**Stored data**
# # # # #

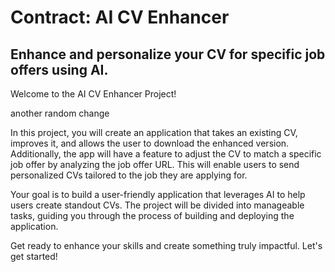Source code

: # Contract: AI CV Enhancer

## Enhance and personalize your CV for specific job offers using AI.

Welcome to the AI CV Enhancer Project!

another random change

In this project, you will create an application that takes an existing CV, improves it, and allows the user to download the enhanced version. Additionally, the app will have a feature to adjust the CV to match a specific job offer by analyzing the job offer URL. This will enable users to send personalized CVs tailored to the job they are applying for.

Your goal is to build a user-friendly application that leverages AI to help users create standout CVs. The project will be divided into manageable tasks, guiding you through the process of building and deploying the application.

Get ready to enhance your skills and create something truly impactful. Let's get started!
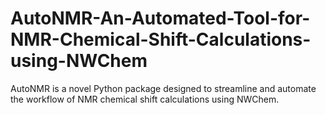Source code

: # AutoNMR-An-Automated-Tool-for-NMR-Chemical-Shift-Calculations-using-NWChem
AutoNMR is a novel Python package designed to streamline and automate the workflow of NMR chemical shift calculations using NWChem.
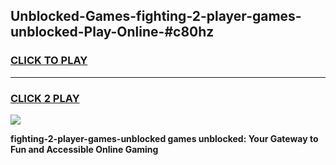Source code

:
## Unblocked-Games-fighting-2-player-games-unblocked-Play-Online-#c80hz
<h3>
<a href="https://premium.freeplayer.one?title=fighting-2-player-games-unblocked&ref=27F">CLICK TO PLAY</a></h3>
<hr>

<h3>
<a href="https://premium.freeplayer.one?title=fighting-2-player-games-unblocked&ref=27F">CLICK 2 PLAY</a>
  
</h3>

<a href="https://premium.freeplayer.one?title=fighting-2-player-games-unblocked&ref=27F"><img src="https://clearcache.store/games.png"></a>


**fighting-2-player-games-unblocked games unblocked: Your Gateway to Fun and Accessible Online Gaming**
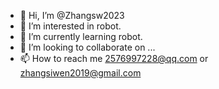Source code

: - 👋 Hi, I’m @Zhangsw2023
- 👀 I’m interested in robot.
- 🌱 I’m currently learning robot.
- 💞️ I’m looking to collaborate on ...
- 📫 How to reach me 2576997228@qq.com or zhangsiwen2019@gmail.com

<!---
Zhangsw2023/Zhangsw2023 is a ✨ special ✨ repository because its `README.md` (this file) appears on your GitHub profile.
You can click the Preview link to take a look at your changes.
--->
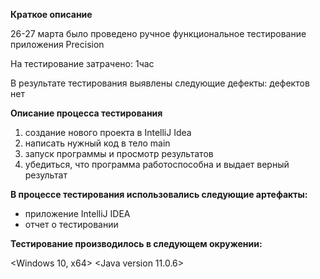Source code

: **Краткое описание**

26-27 марта было проведено ручное функциональное тестирование приложения Precision

На тестирование затрачено: 1час

В результате тестирования выявлены следующие дефекты:
дефектов нет

**Описание процесса тестирования**
1. создание нового проекта в  IntelliJ Idea
2. написать нужный код в тело main
3. запуск программы и просмотр результатов
4. убедиться, что программа работоспособна и выдает верный результат

 
 **В процессе тестирования использовались следующие артефакты:**

 - приложение IntelliJ IDEA
 - отчет о тестировании


 

**Тестирование производилось в следующем окружении:**

<Windows 10, x64> <Java version 11.0.6>


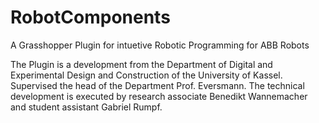 # RobotComponents
A Grasshopper Plugin for intuetive Robotic Programming for ABB Robots

The Plugin is a development from the Department of Digital and Experimental Design and Construction of the University of Kassel.
Supervised the head of the Department Prof. Eversmann.
The technical development is executed by research associate Benedikt Wannemacher and student assistant Gabriel Rumpf.
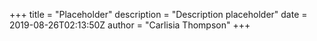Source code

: +++
title = "Placeholder"
description = "Description placeholder"
date = 2019-08-26T02:13:50Z
author = "Carlisia Thompson"
+++
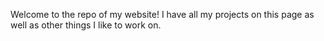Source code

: Welcome to the repo of my website!
I have all my projects on this page as well as other things I like to work on.
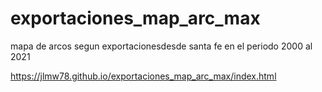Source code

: # exportaciones_map_arc_max
mapa de arcos segun exportacionesdesde santa fe en el periodo 2000 al 2021

https://jlmw78.github.io/exportaciones_map_arc_max/index.html

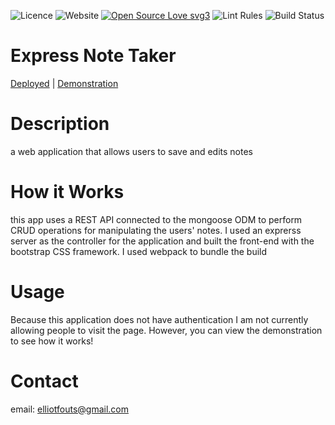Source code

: 
![Licence](https://img.shields.io/badge/license-MIT-blue) ![Website](https://img.shields.io/badge/website-up-brightgreen) [![Open Source Love svg3](https://badges.frapsoft.com/os/v3/open-source.svg?v=103)](https://github.com/ellerbrock/open-source-badges/) ![Lint Rules](https://img.shields.io/badge/codestyle-airbnb-brightgreen) ![Build Status](https://img.shields.io/badge/build-passing-brightgreen) 

# Express Note Taker 
[Deployed](https://etf-express-notetaker.herokuapp.com/) | [Demonstration](www.google.com)

# Description
a web application that allows users to save and edits notes 


# How it Works
this app uses a REST API connected to the mongoose ODM to perform CRUD operations for manipulating the users' notes. I used an exprerss server as the controller for the application and built the front-end with the bootstrap CSS framework. I used webpack to bundle the build

# Usage 
Because this application does not have authentication I am not currently allowing people to visit the page. However, you can view the demonstration to see how it works!

# Contact
email: elliotfouts@gmail.com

# # # # #

**What you have to do**
Print exactly the lines running from the start of the entries above to the line with "In this project, you", both included; leave out any pictures.

**Written answer**
Source code

: # Contract: AI CV Enhancer

## Enhance and personalize your CV for specific job offers using AI.

Welcome to the AI CV Enhancer Project!

another random change

In this project, you will create an application that takes an existing CV, improves it, and allows the user to download the enhanced version. Additionally, the app will have a feature to adjust the CV to match a specific job offer by analyzing the job offer URL. This will enable users to send personalized CVs tailored to the job they are applying for.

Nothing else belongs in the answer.